● **Task prompt**: Write out each record exactly as it stands. No pictures belong in the copy.

● **Given records**:
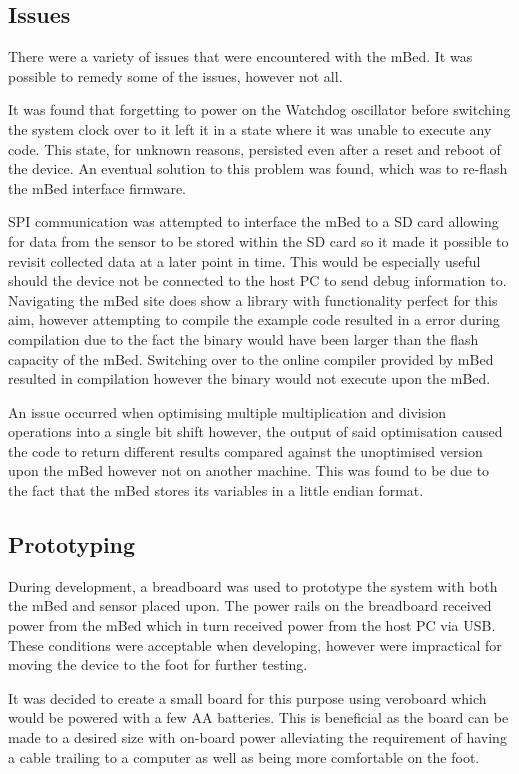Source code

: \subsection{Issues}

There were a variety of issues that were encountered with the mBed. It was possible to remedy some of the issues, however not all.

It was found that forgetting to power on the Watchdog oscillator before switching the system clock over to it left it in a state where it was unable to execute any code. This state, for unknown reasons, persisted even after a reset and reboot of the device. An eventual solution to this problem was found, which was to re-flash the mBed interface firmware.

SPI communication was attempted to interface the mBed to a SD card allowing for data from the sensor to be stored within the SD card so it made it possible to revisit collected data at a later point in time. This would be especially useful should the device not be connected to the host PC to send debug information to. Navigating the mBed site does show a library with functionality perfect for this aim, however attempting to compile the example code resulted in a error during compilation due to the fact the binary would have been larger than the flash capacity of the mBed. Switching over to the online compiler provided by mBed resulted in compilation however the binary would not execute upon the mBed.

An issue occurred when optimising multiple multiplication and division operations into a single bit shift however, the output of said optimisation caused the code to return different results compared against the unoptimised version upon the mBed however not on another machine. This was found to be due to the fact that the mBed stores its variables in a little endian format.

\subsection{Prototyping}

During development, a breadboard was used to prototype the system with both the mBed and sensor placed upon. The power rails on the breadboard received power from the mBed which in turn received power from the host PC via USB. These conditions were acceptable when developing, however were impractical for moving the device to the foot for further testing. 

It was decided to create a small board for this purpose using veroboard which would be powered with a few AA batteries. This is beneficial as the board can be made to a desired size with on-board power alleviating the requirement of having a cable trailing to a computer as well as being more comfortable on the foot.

● **Solution to the problem**:
Source code

: \subsection{Issues}

There were a variety of issues that were encountered with the mBed. It was possible to remedy some of the issues, however not all.

It was found that forgetting to power on the Watchdog oscillator before switching the system clock over to it left it in a state where it was unable to execute any code. This state, for unknown reasons, persisted even after a reset and reboot of the device. An eventual solution to this problem was found, which was to re-flash the mBed interface firmware.

SPI communication was attempted to interface the mBed to a SD card allowing for data from the sensor to be stored within the SD card so it made it possible to revisit collected data at a later point in time. This would be especially useful should the device not be connected to the host PC to send debug information to. Navigating the mBed site does show a library with functionality perfect for this aim, however attempting to compile the example code resulted in a error during compilation due to the fact the binary would have been larger than the flash capacity of the mBed. Switching over to the online compiler provided by mBed resulted in compilation however the binary would not execute upon the mBed.

An issue occurred when optimising multiple multiplication and division operations into a single bit shift however, the output of said optimisation caused the code to return different results compared against the unoptimised version upon the mBed however not on another machine. This was found to be due to the fact that the mBed stores its variables in a little endian format.

\subsection{Prototyping}

During development, a breadboard was used to prototype the system with both the mBed and sensor placed upon. The power rails on the breadboard received power from the mBed which in turn received power from the host PC via USB. These conditions were acceptable when developing, however were impractical for moving the device to the foot for further testing. 

It was decided to create a small board for this purpose using veroboard which would be powered with a few AA batteries. This is beneficial as the board can be made to a desired size with on-board power alleviating the requirement of having a cable trailing to a computer as well as being more comfortable on the foot.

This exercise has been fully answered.